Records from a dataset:
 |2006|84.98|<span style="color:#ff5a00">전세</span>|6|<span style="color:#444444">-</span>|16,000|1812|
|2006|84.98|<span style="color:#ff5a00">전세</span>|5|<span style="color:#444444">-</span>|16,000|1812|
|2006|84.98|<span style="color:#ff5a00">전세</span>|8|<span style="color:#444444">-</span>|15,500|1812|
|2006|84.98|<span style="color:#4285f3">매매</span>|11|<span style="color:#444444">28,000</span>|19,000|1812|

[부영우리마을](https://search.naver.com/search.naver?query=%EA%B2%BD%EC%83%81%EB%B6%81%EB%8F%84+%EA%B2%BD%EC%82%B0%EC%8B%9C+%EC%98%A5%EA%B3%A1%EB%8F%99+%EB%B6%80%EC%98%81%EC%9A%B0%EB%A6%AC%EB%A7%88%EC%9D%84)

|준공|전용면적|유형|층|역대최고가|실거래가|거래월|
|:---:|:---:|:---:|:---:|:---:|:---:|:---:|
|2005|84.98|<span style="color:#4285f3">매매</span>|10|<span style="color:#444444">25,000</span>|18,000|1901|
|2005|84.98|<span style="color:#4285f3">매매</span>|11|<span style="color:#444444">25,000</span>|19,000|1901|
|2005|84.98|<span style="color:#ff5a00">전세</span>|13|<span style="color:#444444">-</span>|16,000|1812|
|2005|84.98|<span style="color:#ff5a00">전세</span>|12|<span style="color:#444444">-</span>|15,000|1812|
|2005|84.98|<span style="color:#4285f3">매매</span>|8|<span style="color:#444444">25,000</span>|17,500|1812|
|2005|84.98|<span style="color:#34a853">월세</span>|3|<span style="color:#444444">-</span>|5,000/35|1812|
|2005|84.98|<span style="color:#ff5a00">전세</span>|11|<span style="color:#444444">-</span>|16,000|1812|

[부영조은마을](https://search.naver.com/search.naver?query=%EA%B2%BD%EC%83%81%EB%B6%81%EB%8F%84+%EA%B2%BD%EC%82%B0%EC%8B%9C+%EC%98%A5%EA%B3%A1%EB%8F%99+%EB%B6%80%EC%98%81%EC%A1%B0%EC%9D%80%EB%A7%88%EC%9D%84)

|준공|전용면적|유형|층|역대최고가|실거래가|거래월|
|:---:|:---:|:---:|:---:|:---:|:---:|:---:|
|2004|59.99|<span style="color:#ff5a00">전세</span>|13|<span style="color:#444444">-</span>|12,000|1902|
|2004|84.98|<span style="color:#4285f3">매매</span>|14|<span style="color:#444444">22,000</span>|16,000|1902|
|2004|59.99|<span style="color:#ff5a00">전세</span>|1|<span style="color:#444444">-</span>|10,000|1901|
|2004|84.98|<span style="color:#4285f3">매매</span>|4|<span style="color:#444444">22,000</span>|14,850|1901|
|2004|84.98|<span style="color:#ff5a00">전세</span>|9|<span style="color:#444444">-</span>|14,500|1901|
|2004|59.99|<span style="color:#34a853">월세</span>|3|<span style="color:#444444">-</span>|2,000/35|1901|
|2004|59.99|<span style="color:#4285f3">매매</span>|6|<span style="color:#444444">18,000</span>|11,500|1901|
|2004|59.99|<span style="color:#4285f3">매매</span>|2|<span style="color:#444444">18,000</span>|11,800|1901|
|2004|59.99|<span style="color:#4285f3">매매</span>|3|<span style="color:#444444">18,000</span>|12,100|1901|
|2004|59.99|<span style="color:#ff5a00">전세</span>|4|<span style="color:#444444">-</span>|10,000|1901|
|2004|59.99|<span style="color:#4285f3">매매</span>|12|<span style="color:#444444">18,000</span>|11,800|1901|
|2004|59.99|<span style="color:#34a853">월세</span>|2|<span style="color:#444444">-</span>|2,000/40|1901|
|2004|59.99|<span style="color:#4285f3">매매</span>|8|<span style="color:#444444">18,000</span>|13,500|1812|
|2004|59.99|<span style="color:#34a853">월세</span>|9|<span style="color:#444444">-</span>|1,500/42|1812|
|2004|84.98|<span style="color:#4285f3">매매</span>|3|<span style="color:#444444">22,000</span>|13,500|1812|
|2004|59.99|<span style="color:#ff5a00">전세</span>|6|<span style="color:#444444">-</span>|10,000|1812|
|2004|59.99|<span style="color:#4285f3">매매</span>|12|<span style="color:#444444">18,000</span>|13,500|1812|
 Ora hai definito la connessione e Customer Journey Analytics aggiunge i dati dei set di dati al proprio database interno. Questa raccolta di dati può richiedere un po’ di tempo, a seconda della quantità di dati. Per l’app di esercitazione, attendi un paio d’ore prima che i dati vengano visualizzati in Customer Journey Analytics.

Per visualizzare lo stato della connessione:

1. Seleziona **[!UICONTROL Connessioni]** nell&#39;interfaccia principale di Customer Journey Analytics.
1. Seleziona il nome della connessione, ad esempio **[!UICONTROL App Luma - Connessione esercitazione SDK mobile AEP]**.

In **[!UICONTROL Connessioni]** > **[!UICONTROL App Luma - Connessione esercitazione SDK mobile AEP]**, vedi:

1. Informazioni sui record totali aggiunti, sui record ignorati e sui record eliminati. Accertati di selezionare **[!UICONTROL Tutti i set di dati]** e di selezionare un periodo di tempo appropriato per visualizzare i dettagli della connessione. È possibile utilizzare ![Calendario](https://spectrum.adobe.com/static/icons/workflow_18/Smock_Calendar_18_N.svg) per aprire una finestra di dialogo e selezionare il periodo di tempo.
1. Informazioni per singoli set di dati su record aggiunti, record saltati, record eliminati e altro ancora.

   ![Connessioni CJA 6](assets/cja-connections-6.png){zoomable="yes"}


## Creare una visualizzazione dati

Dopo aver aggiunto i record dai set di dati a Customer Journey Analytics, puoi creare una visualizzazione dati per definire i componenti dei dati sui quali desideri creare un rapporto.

**What is needed:**
What lines above hold the word "Luma"? Pull each one out.

**Answer section:**
1. Seleziona il nome della connessione, ad esempio **[!UICONTROL App Luma - Connessione esercitazione SDK mobile AEP]**.
In **[!UICONTROL Connessioni]** > **[!UICONTROL App Luma - Connessione esercitazione SDK mobile AEP]**, vedi:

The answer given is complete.